Benedicto:
May your trails be crooked, winding, lonesome, dangerous, leading to the most amazing view. May your rivers flow without end, meandering through pastoral valleys tinkling with bells, past temples and castles and poets’ towers into a dark primeval forest where tigers belch and monkey’s howl, through miasmal and mysterious swamps and down into a desert of red rock, blue mesas, domes and pinnacles and grottos of endless stone, and down again into a deep vast ancient unknown chasm where bars of sunlight blaze on profiled cliffs, where deer walk across the white sand beaches where storms come and go as lightening clangs upon the high crags, where something strange and more beautiful and more full of wonder than your deepest dreams waits for you---beyond that next turning of the canyon walls. ---Edward Abbey (thanks Trudy Hall)
Friday, July 1, 2011
Theater District, Kremlin, Red Square
We spent some time at the Kremlin. I was surprised that most of what we saw were cathedrals. Amazing art on all the walls shined in gold and black. The halos and deep set eyes of all those important to the Russian Orthodox religion kept us gazing at each other. I thought I would bring Jack Easterling to see the architecture and the Bolshoi.

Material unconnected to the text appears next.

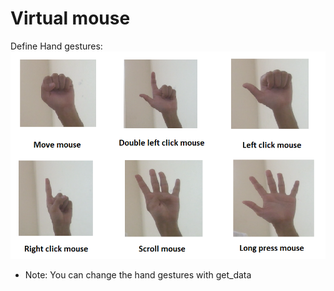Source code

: # Virtual mouse

Define Hand gestures:
![plot](./image/Define_hand_gesture.png)
- Note: You can change the hand gestures with get_data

The Red Square had the famous St. Basil Cathedral that was whimsical, colorful and astounding in its form. The area of the mausoleum looked almost exactly like that for Uncle Ho in Vietnam.
The guys at the hostel raved about this Russian non-alcoholic beer, but it tasted too much like Molasses for me.
Now I'm back at the hostel after making an omelet and brownies and sharing them around. I'm not sure where I will be able to access the internet again, as we are off to the train tomorrow: Siberia!
Thursday, June 30, 2011
First Days Arriving in Moscow
We met our first Russian on the plane who sells equipment that prints 3 dimensional objects. Veronica is holding some things she printed out.
What would you order off this menu?
Our guidebook helped; there's something very humbling about not knowing the language. There's something wrong about going to Russia without much to go on except, "Thank you, excuse me, please and sorry." But people have been either understandably irritated with us, or immensely patient.
I'm happy to be in a foreign place, uncomfortable with holding out money for berry sellers to take what they need and give me the rest back, or for cashiers to run me back to the produce area to show me how to weigh a banana for a price sticker. Les and I got better at getting help with getting to where we wanted to go without speaking, and learning how everyone waits, and waits.... The residents in the hostel are very nice, outgoing and helpful. With one, we communicate in Spanish! Tomorrow, a walking tour!